14/04/2022 - 12:05 am

El hotel y el cabildero

Lo que el neoliberalismo significó para la democracia es lo que estamos viendo: el rechazo cobarde a los ciudadanos y la bienvenida cálida a las empresas extranjeras en el salón mismo donde se votan las leyes mexicanas.

Hay dos imágenes que me sugirieron esta columna. Una es un anuncio del PRI donde sus legisladores se bajan de un autobús y desfilan jalando sus maletas rumbo a lo que parece un hotel. “Ya llegó el PRI”, proclama el video.
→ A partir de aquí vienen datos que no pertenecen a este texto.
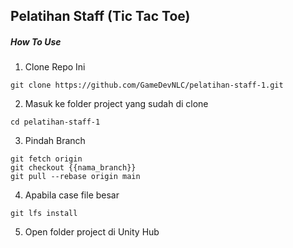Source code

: ## Pelatihan Staff (Tic Tac Toe)

##### How To Use
1. Clone Repo Ini
```
git clone https://github.com/GameDevNLC/pelatihan-staff-1.git
```
2. Masuk ke folder project yang sudah di clone
```
cd pelatihan-staff-1
```
3. Pindah Branch
```
git fetch origin
git checkout {{nama_branch}}
git pull --rebase origin main
```
4. Apabila case file besar
```
git lfs install
```
5. Open folder project di Unity Hub

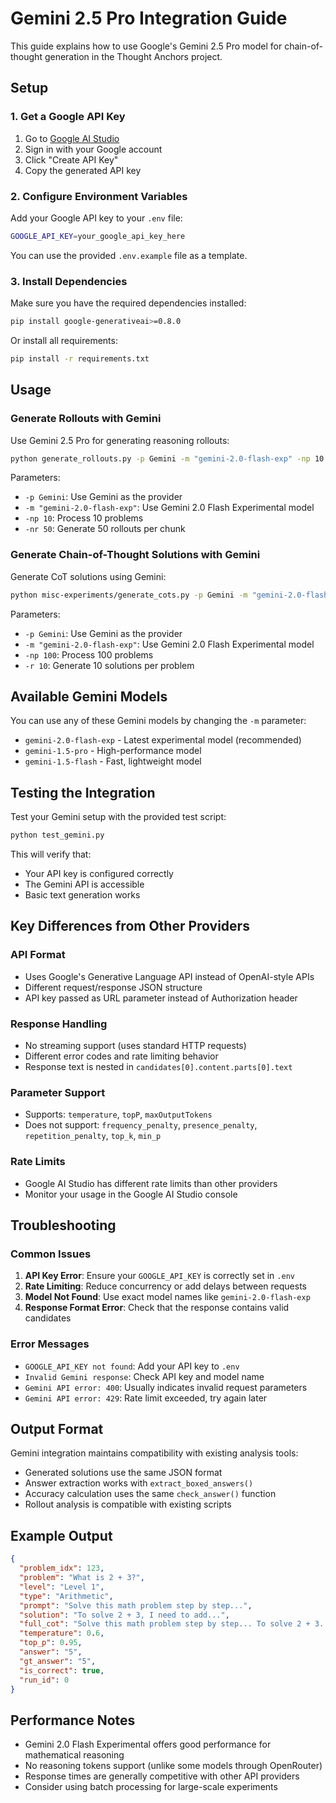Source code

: # Gemini 2.5 Pro Integration Guide

This guide explains how to use Google's Gemini 2.5 Pro model for chain-of-thought generation in the Thought Anchors project.

## Setup

### 1. Get a Google API Key

1. Go to [Google AI Studio](https://makersuite.google.com/app/apikey)
2. Sign in with your Google account
3. Click "Create API Key"
4. Copy the generated API key

### 2. Configure Environment Variables

Add your Google API key to your `.env` file:

```bash
GOOGLE_API_KEY=your_google_api_key_here
```

You can use the provided `.env.example` file as a template.

### 3. Install Dependencies

Make sure you have the required dependencies installed:

```bash
pip install google-generativeai>=0.8.0
```

Or install all requirements:

```bash
pip install -r requirements.txt
```

## Usage

### Generate Rollouts with Gemini

Use Gemini 2.5 Pro for generating reasoning rollouts:

```bash
python generate_rollouts.py -p Gemini -m "gemini-2.0-flash-exp" -np 10 -nr 50
```

Parameters:
- `-p Gemini`: Use Gemini as the provider
- `-m "gemini-2.0-flash-exp"`: Use Gemini 2.0 Flash Experimental model
- `-np 10`: Process 10 problems
- `-nr 50`: Generate 50 rollouts per chunk

### Generate Chain-of-Thought Solutions with Gemini

Generate CoT solutions using Gemini:

```bash
python misc-experiments/generate_cots.py -p Gemini -m "gemini-2.0-flash-exp" -np 100 -r 10
```

Parameters:
- `-p Gemini`: Use Gemini as the provider
- `-m "gemini-2.0-flash-exp"`: Use Gemini 2.0 Flash Experimental model
- `-np 100`: Process 100 problems
- `-r 10`: Generate 10 solutions per problem

## Available Gemini Models

You can use any of these Gemini models by changing the `-m` parameter:

- `gemini-2.0-flash-exp` - Latest experimental model (recommended)
- `gemini-1.5-pro` - High-performance model
- `gemini-1.5-flash` - Fast, lightweight model

## Testing the Integration

Test your Gemini setup with the provided test script:

```bash
python test_gemini.py
```

This will verify that:
- Your API key is configured correctly
- The Gemini API is accessible
- Basic text generation works

## Key Differences from Other Providers

### API Format
- Uses Google's Generative Language API instead of OpenAI-style APIs
- Different request/response JSON structure
- API key passed as URL parameter instead of Authorization header

### Response Handling
- No streaming support (uses standard HTTP requests)
- Different error codes and rate limiting behavior
- Response text is nested in `candidates[0].content.parts[0].text`

### Parameter Support
- Supports: `temperature`, `topP`, `maxOutputTokens`
- Does not support: `frequency_penalty`, `presence_penalty`, `repetition_penalty`, `top_k`, `min_p`

### Rate Limits
- Google AI Studio has different rate limits than other providers
- Monitor your usage in the Google AI Studio console

## Troubleshooting

### Common Issues

1. **API Key Error**: Ensure your `GOOGLE_API_KEY` is correctly set in `.env`
2. **Rate Limiting**: Reduce concurrency or add delays between requests
3. **Model Not Found**: Use exact model names like `gemini-2.0-flash-exp`
4. **Response Format Error**: Check that the response contains valid candidates

### Error Messages

- `GOOGLE_API_KEY not found`: Add your API key to `.env`
- `Invalid Gemini response`: Check API key and model name
- `Gemini API error: 400`: Usually indicates invalid request parameters
- `Gemini API error: 429`: Rate limit exceeded, try again later

## Output Format

Gemini integration maintains compatibility with existing analysis tools:

- Generated solutions use the same JSON format
- Answer extraction works with `extract_boxed_answers()` 
- Accuracy calculation uses the same `check_answer()` function
- Rollout analysis is compatible with existing scripts

## Example Output

```json
{
  "problem_idx": 123,
  "problem": "What is 2 + 3?",
  "level": "Level 1",
  "type": "Arithmetic",
  "prompt": "Solve this math problem step by step...",
  "solution": "To solve 2 + 3, I need to add...",
  "full_cot": "Solve this math problem step by step... To solve 2 + 3...",
  "temperature": 0.6,
  "top_p": 0.95,
  "answer": "5",
  "gt_answer": "5",
  "is_correct": true,
  "run_id": 0
}
```

## Performance Notes

- Gemini 2.0 Flash Experimental offers good performance for mathematical reasoning
- No reasoning tokens support (unlike some models through OpenRouter)
- Response times are generally competitive with other API providers
- Consider using batch processing for large-scale experiments
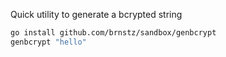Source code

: Quick utility to generate a bcrypted string

```bash
go install github.com/brnstz/sandbox/genbcrypt
genbcrypt "hello"
```
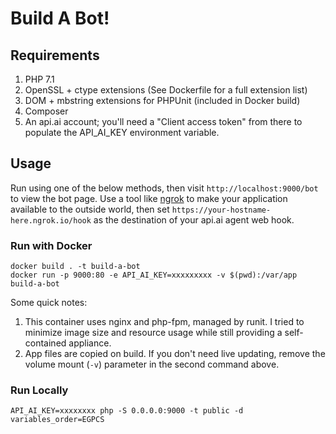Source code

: Build A Bot!
============

Requirements
------------

1. PHP 7.1
2. OpenSSL + ctype extensions (See Dockerfile for a full extension list)
3. DOM + mbstring extensions for PHPUnit (included in Docker build)
4. Composer
5. An api.ai account; you'll need a "Client access token" from there to populate
the API_AI_KEY environment variable.

Usage
-----

Run using one of the below methods, then visit `http://localhost:9000/bot` to view
the bot page. Use a tool like [ngrok](https://ngrok.com) to make your application
available to the outside world, then set `https://your-hostname-here.ngrok.io/hook`
as the destination of your api.ai agent web hook.

### Run with Docker

```
docker build . -t build-a-bot
docker run -p 9000:80 -e API_AI_KEY=xxxxxxxxx -v $(pwd):/var/app build-a-bot
```

Some quick notes:

1. This container uses nginx and php-fpm, managed by runit. I tried to minimize
image size and resource usage while still providing a self-contained appliance.
2. App files are copied on build. If you don't need live updating, remove the
volume mount (`-v`) parameter in the second command above.

### Run Locally

```
API_AI_KEY=xxxxxxxx php -S 0.0.0.0:9000 -t public -d variables_order=EGPCS
```
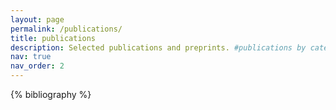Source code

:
 ```yaml
---
layout: page
permalink: /publications/
title: publications
description: Selected publications and preprints. #publications by categories in reversed chronological order. generated by jekyll-scholar.
nav: true
nav_order: 2
---
```


<!-- _pages/publications.md -->
<div class="publications">

{% bibliography %}

</div>
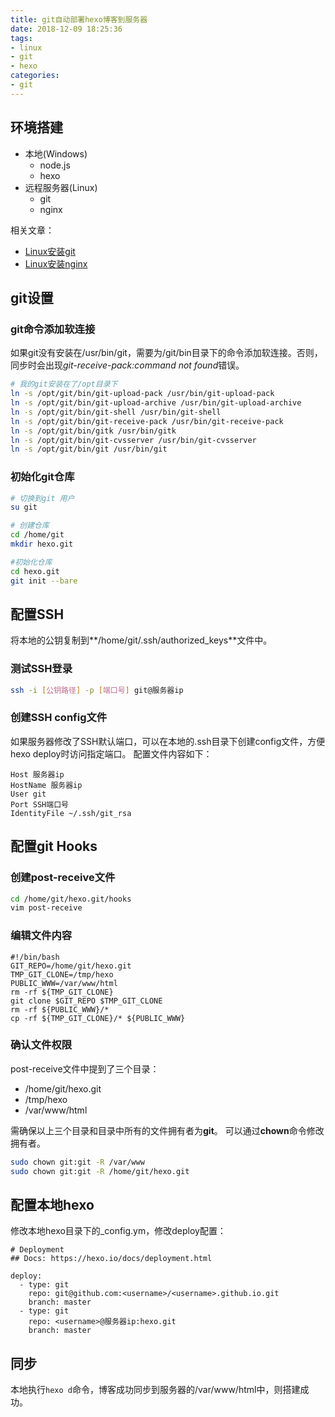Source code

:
 ```yaml
---
title: git自动部署hexo博客到服务器
date: 2018-12-09 18:25:36
tags:
- linux
- git
- hexo
categories:
- git
---
```


## 环境搭建

- 本地(Windows)
    - node.js
    - hexo
- 远程服务器(Linux)
    - git
    - nginx

相关文章：
- [Linux安装git](http://blog.5460cc.com/2018/12/09/install-git-on-centos/)
- [Linux安装nginx](http://blog.5460cc.com/2018/12/09/install-nginx-on-centos/)

<!-- more -->

## git设置
### git命令添加软连接
如果git没有安装在/usr/bin/git，需要为/git/bin目录下的命令添加软连接。否则，同步时会出现*git-receive-pack:command not found*错误。

``` bash
# 我的git安装在了/opt目录下
ln -s /opt/git/bin/git-upload-pack /usr/bin/git-upload-pack
ln -s /opt/git/bin/git-upload-archive /usr/bin/git-upload-archive
ln -s /opt/git/bin/git-shell /usr/bin/git-shell
ln -s /opt/git/bin/git-receive-pack /usr/bin/git-receive-pack
ln -s /opt/git/bin/gitk /usr/bin/gitk
ln -s /opt/git/bin/git-cvsserver /usr/bin/git-cvsserver
ln -s /opt/git/bin/git /usr/bin/git
```

### 初始化git仓库
``` bash
# 切换到git 用户
su git

# 创建仓库
cd /home/git
mkdir hexo.git

#初始化仓库
cd hexo.git
git init --bare
```

## 配置SSH
将本地的公钥复制到**/home/git/.ssh/authorized_keys**文件中。

### 测试SSH登录
``` bash
ssh -i [公钥路径] -p [端口号] git@服务器ip
```
### 创建SSH config文件
如果服务器修改了SSH默认端口，可以在本地的.ssh目录下创建config文件，方便hexo deploy时访问指定端口。
配置文件内容如下：
```
Host 服务器ip
HostName 服务器ip
User git
Port SSH端口号
IdentityFile ~/.ssh/git_rsa
```

## 配置git Hooks
### 创建post-receive文件
``` bash
cd /home/git/hexo.git/hooks
vim post-receive
```

### 编辑文件内容
```
#!/bin/bash
GIT_REPO=/home/git/hexo.git
TMP_GIT_CLONE=/tmp/hexo
PUBLIC_WWW=/var/www/html
rm -rf ${TMP_GIT_CLONE}
git clone $GIT_REPO $TMP_GIT_CLONE
rm -rf ${PUBLIC_WWW}/*
cp -rf ${TMP_GIT_CLONE}/* ${PUBLIC_WWW}
```

### 确认文件权限
post-receive文件中提到了三个目录：
- /home/git/hexo.git
- /tmp/hexo
- /var/www/html

需确保以上三个目录和目录中所有的文件拥有者为**git**。
可以通过**chown**命令修改拥有者。
``` bash
sudo chown git:git -R /var/www
sudo chown git:git -R /home/git/hexo.git
```

## 配置本地hexo
修改本地hexo目录下的_config.ym，修改deploy配置：
```
# Deployment
## Docs: https://hexo.io/docs/deployment.html

deploy:
  - type: git
    repo: git@github.com:<username>/<username>.github.io.git
    branch: master
  - type: git
    repo: <username>@服务器ip:hexo.git
    branch: master
```

## 同步
本地执行```hexo d```命令，博客成功同步到服务器的/var/www/html中，则搭建成功。







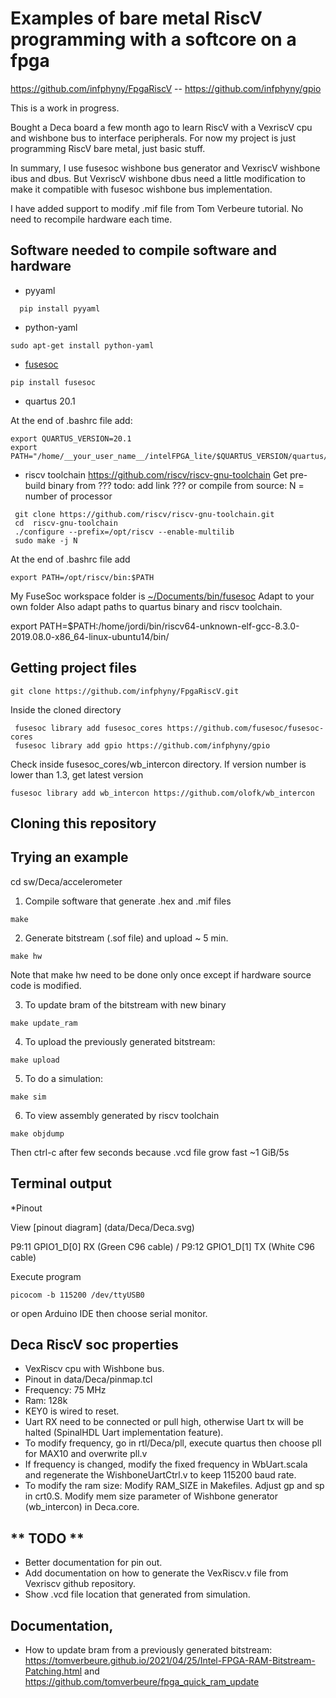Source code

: # Examples of bare metal RiscV programming with a softcore on a fpga #


<https://github.com/infphyny/FpgaRiscV>
-- <https://github.com/infphyny/gpio>

This is a work in progress.


Bought a Deca board a few month ago to learn RiscV with a VexriscV cpu and wishbone bus to interface peripherals.
For now my project is just programming RiscV bare metal, just basic stuff.

In summary, I use fusesoc wishbone bus generator and VexriscV wishbone ibus and dbus. But VexriscV wishbone dbus need a little modification to make it compatible with fusesoc wishbone bus implementation.

I have added support to modify .mif file from Tom Verbeure tutorial. No need to recompile hardware each time.


## Software needed to compile software and hardware ##

* pyyaml
```
  pip install pyyaml

```
* python-yaml
```
sudo apt-get install python-yaml

```
* [fusesoc](https://github.com/olofk/fusesoc)
```
pip install fusesoc

```
* quartus 20.1  

At the end of .bashrc file add:
```
export QUARTUS_VERSION=20.1
export PATH="/home/__your_user_name__/intelFPGA_lite/$QUARTUS_VERSION/quartus/bin:$PATH"

```


* riscv toolchain https://github.com/riscv/riscv-gnu-toolchain
 Get pre-build binary from ??? todo: add link ??? or compile from source: N = number of processor
```
 git clone https://github.com/riscv/riscv-gnu-toolchain.git
 cd  riscv-gnu-toolchain
 ./configure --prefix=/opt/riscv --enable-multilib
 sudo make -j N

```

At the end of .bashrc file add

```
export PATH=/opt/riscv/bin:$PATH

```

My FuseSoc workspace folder is [~/Documents/bin/fusesoc](file:///home/jordi/bin/fusesoc)  Adapt to your own folder
Also adapt paths to quartus binary and riscv toolchain.

export PATH=$PATH:/home/jordi/bin/riscv64-unknown-elf-gcc-8.3.0-2019.08.0-x86_64-linux-ubuntu14/bin/

## Getting project files ##

```
git clone https://github.com/infphyny/FpgaRiscV.git

```

Inside the cloned directory  
```
 fusesoc library add fusesoc_cores https://github.com/fusesoc/fusesoc-cores
 fusesoc library add gpio https://github.com/infphyny/gpio

```
Check inside fusesoc_cores/wb_intercon directory. If version number is lower than 1.3, get latest version

```
fusesoc library add wb_intercon https://github.com/olofk/wb_intercon

```

## Cloning this repository ##


## Trying an example ##

cd sw/Deca/accelerometer
1. Compile software that generate .hex and .mif files
```
make

```
2. Generate bitstream (.sof file) and upload  ~ 5 min.
```
make hw

```
Note that make hw need to be done only once except if hardware source code is modified.

3. To update bram of the bitstream with new binary
```
make update_ram

```

4. To upload the previously generated bitstream:
 ```
make upload

```
5. To do a simulation:
```
make sim

```
6. To view assembly generated by riscv toolchain
```
make objdump

```

Then ctrl-c after few seconds because .vcd file grow fast ~1 GiB/5s


## Terminal output ##

*Pinout

 View [pinout diagram] (data/Deca/Deca.svg)


 P9:11  GPIO1_D[0]  RX (Green C96 cable)   / P9:12  GPIO1_D[1]   TX  (White C96 cable)

Execute program
```
picocom -b 115200 /dev/ttyUSB0   

```
or open Arduino IDE then choose serial monitor.




##  Deca RiscV soc properties ##
* VexRiscv cpu with Wishbone bus.
* Pinout in data/Deca/pinmap.tcl
* Frequency: 75 MHz
* Ram: 128k
* KEY0 is wired to reset.
* Uart RX need to be connected or pull high, otherwise Uart tx will be halted (SpinalHDL Uart implementation feature).
* To modify frequency, go in rtl/Deca/pll, execute quartus then choose pll for MAX10 and overwrite pll.v
* If frequency is changed, modify the fixed frequency in WbUart.scala and regenerate the WishboneUartCtrl.v to keep 115200 baud rate.        
* To modify the ram size: Modify RAM_SIZE in Makefiles. Adjust gp and sp in crt0.S. Modify mem size parameter of Wishbone generator (wb_intercon) in Deca.core.  



## ** TODO **
* Better documentation for pin out.
* Add documentation on how to generate the VexRiscv.v file from Vexriscv github repository.   
* Show .vcd file location that generated from simulation.  

## Documentation,
* How to update bram from a previously generated bitstream: https://tomverbeure.github.io/2021/04/25/Intel-FPGA-RAM-Bitstream-Patching.html and https://github.com/tomverbeure/fpga_quick_ram_update
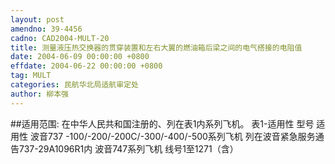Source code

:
 ```yaml
---
layout: post
amendno: 39-4456
cadno: CAD2004-MULT-20
title: 测量液压热交换器的贯穿装置和左右大翼的燃油箱后梁之间的电气搭接的电阻值
date: 2004-06-09 00:00:00 +0800
effdate: 2004-06-22 00:00:00 +0800
tag: MULT
categories: 民航华北局适航审定处
author: 柳本强
---
```


##适用范围:
在中华人民共和国注册的、列在表1内系列飞机。 表1-适用性
型号  适用性
波音737 -100/-200/-200C/-300/-400/-500系列飞机  列在波音紧急服务通告737-29A1096R1内
波音747系列飞机  线号1至1271（含）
La otra imagen es la de un mañoso gestor de la industria eléctrica italiana, Paolo Salermo, sentado en una curul del Congreso mexicano, al lado de una Diputada del PRIAN y exdirectora de Deporte del Gobierno en Michoacán de Silvano Aureoles, Edna Gisel Díaz Acevedo. Al ser descubierto, el cabildero se va con su portafolio, no sin reticencias.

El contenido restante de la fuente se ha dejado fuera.